Control Ct staining is shown in Figure 3. In Figures 6 and 7 all the experiments were performed with internal controls. We used the cubitus interruptus driver (ci-Gal4), which is only expressed in the anterior compartment of the larval disc or pupal wing. Therefore, wild type expression of the different markers is provided in these two figures in the posterior compartment. For this reason, we think that it is redundant and confusing to add the expression of the different markers analysed in a wild type disc in those special conditions.

5. Stage of animals used to assess SG gene expression in Figure 2E should be reported.

SGs were dissected from L3W larva. We have added this information in the new Figure 2 legend.

6. In Figure 4, unique subfigure letters for each genotype would aid analysis/reading.

We labelled each genotype with a letter as suggested.

7. Unique figure letters for each graph in 9A would aid reader analysis. Also, the "PG" and "wing and elytra" graphs should each include a y-axis label.

We modified the figure as suggested.

8. In the text description of the esgGal4 driver (lines 150-151), I suggest revising it to the following: "…we knocked down this factor in the pouch region of wing imaginal discs…"

We modified the sentence as suggested.

9. In line 181, there is a minor typo. Would revise it to "As a consequence, precocious upregulation of Br-C blocked development in both tissues, phenocopying the loss of chinmo.

We modified the sentence as suggested.

10. In lines 205-213, literature evidence is presented to bolster the notion that MGN factors can exert different functions depending on the tissue, as they demonstrate Chinmo acting in both Br-C-dependent and independent manners to promote larval development. I'm not sure that I logically follow this argument and I don't think it strengthens the previous statement. If it is possible to clarify the argument then I support that, but otherwise, I would suggest removing this portion of the text.

We clarified this point in the main text.

11. In line 282, remove the word "also"

We modified the sentence as suggested.

12. In lines 315-317, the authors describe phenotypes that are preserved in the absence of Bg-chinmo (Figure 9).
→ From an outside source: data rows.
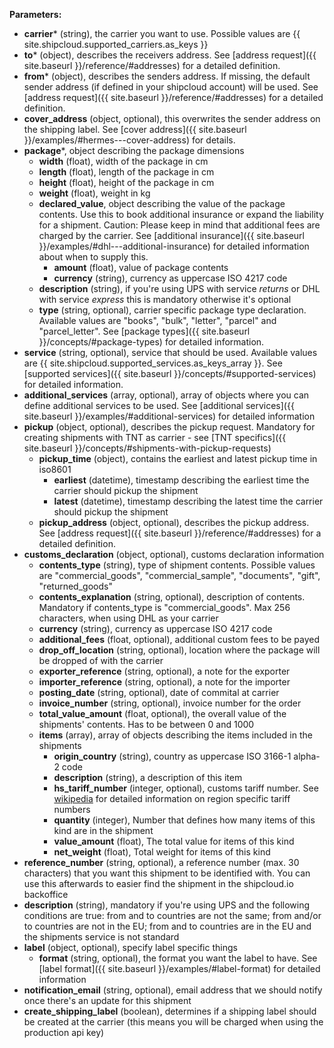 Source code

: __Parameters:__

- __carrier__* (string), the carrier you want to use. Possible values are {{ site.shipcloud.supported_carriers.as_keys }}
- __to__* (object), describes the receivers address. See [address request]({{ site.baseurl }}/reference/#addresses) for a detailed definition.
- __from__* (object), describes the senders address. If missing, the default sender address (if defined in your shipcloud account) will be used. See [address request]({{ site.baseurl }}/reference/#addresses) for a detailed definition.
- __cover_address__ (object, optional), this overwrites the sender address on the shipping label. See [cover address]({{ site.baseurl }}/examples/#hermes---cover-address) for details.
- __package__*, object describing the package dimensions
  - __width__ (float), width of the package in cm
  - __length__ (float), length of the package in cm
  - __height__ (float), height of the package in cm
  - __weight__ (float), weight in kg
  - __declared_value__, object describing the value of the package contents. Use this to book additional insurance or expand the liability for a shipment. Caution: Please keep in mind that additional fees are charged by the carrier. See [additional insurance]({{ site.baseurl }}/examples/#dhl---additional-insurance) for detailed information about when to supply this.
    - __amount__ (float), value of package contents
    - __currency__ (string), currency as uppercase ISO 4217 code
  - __description__ (string), if you're using UPS with service _returns_ or DHL with service _express_ this is mandatory otherwise it's optional
  - __type__ (string, optional), carrier specific package type declaration. Available values are "books", "bulk", "letter", "parcel" and "parcel_letter". See [package types]({{ site.baseurl }}/concepts/#package-types) for detailed information.
- __service__ (string, optional), service that should be used. Available values are {{ site.shipcloud.supported_services.as_keys_array }}. See [supported services]({{ site.baseurl }}/concepts/#supported-services) for detailed information.
- __additional_services__ (array, optional), array of objects where you can define additional services to be used. See [additional services]({{ site.baseurl }}/examples/#additional-services) for detailed information
- __pickup__ (object, optional), describes the pickup request. Mandatory for creating shipments with TNT as carrier - see [TNT specifics]({{ site.baseurl }}/concepts/#shipments-with-pickup-requests)
  - __pickup_time__ (object), contains the earliest and latest pickup time in iso8601
    - __earliest__ (datetime), timestamp describing the earliest time the carrier should pickup the shipment
    - __latest__ (datetime), timestamp describing the latest time the carrier should pickup the shipment
  - __pickup_address__ (object, optional), describes the pickup address. See [address request]({{ site.baseurl }}/reference/#addresses) for a detailed definition.
- __customs_declaration__ (object, optional), customs declaration information
  - __contents_type__ (string), type of shipment contents. Possible values are "commercial_goods", "commercial_sample", "documents", "gift", "returned_goods"
  - __contents_explanation__ (string, optional), description of contents. Mandatory if contents_type is "commercial_goods". Max 256 characters, when using DHL as your carrier
  - __currency__ (string), currency as uppercase ISO 4217 code
  - __additional_fees__ (float, optional), additional custom fees to be payed
  - __drop_off_location__ (string, optional), location where the package will be dropped of with the carrier
  - __exporter_reference__ (string, optional), a note for the exporter
  - __importer_reference__ (string, optional), a note for the importer
  - __posting_date__ (string, optional), date of commital at carrier
  - __invoice_number__ (string, optional), invoice number for the order
  - __total_value_amount__ (float, optional), the overall value of the shipments' contents. Has to be between 0 and 1000
  - __items__ (array), array of objects describing the items included in the shipments
    - __origin_country__ (string), country as uppercase ISO 3166-1 alpha-2 code
    - __description__ (string), a description of this item
    - __hs_tariff_number__ (integer, optional), customs tariff number. See [wikipedia](https://en.wikipedia.org/wiki/Harmonized_System#Tariffs_by_region) for detailed information on region specific tariff numbers
    - __quantity__ (integer), Number that defines how many items of this kind are in the shipment
    - __value_amount__ (float), The total value for items of this kind
    - __net_weight__ (float), Total weight for items of this kind
- __reference_number__ (string, optional), a reference number (max. 30 characters) that you want this shipment to be identified with. You can use this afterwards to easier find the shipment in the shipcloud.io backoffice
- __description__ (string), mandatory if you're using UPS and the following conditions are true: from and to countries are not the same; from and/or to countries are not in the EU; from and to countries are in the EU and the shipments service is not standard
- __label__ (object, optional), specify label specific things
  - __format__ (string, optional), the format you want the label to have. See [label format]({{ site.baseurl }}/examples/#label-format) for detailed information
- __notification_email__ (string, optional), email address that we should notify once there's an update for this shipment
- __create_shipping_label__ (boolean), determines if a shipping label should be created at the carrier (this means you will be charged when using the production api key)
I recommend including representative images that show that the mentioned adult structures are preserved in Bg-chinmoRNAi.
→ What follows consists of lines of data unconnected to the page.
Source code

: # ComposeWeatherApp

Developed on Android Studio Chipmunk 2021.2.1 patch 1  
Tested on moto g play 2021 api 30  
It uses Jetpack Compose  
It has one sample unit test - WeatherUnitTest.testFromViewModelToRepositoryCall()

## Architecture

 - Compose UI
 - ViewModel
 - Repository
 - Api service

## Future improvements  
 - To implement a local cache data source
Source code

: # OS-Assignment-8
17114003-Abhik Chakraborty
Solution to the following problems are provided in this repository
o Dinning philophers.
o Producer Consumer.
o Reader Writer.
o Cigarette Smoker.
We included the adult structure of a wing, elytrum and leg of Control and Bg-chinmo^RNAi animals in a remodelled Figure 9 to better show the premature metamorphosis observed upon Bg-Chinmo depletion.

13. In line 335, there is a typo in the word "background".

We fixed the typo mistake.

Reviewer #2 (Recommendations for the authors):

Overall, the paper is a very nice piece of work. Besides my comments in the Public Review, there are a couple of general issues in the presentation. One is that through the text and figures the authors might use FlyBase terminology for the different genetic constructs: "UAS-chinmo" rather than "UASChinmo", nub-GAL4 rather than nubGal4, and esg-GAL4, UAS-GFP" rather than "esgGal4UASGFP" (ln 359).

A second general issue is that the font for the labels on some of the confocal images is so small that it is unreadable (Figure 4, 5F, 6, 7, and 8A)

We increased the font labels of the Figures to make them more visible.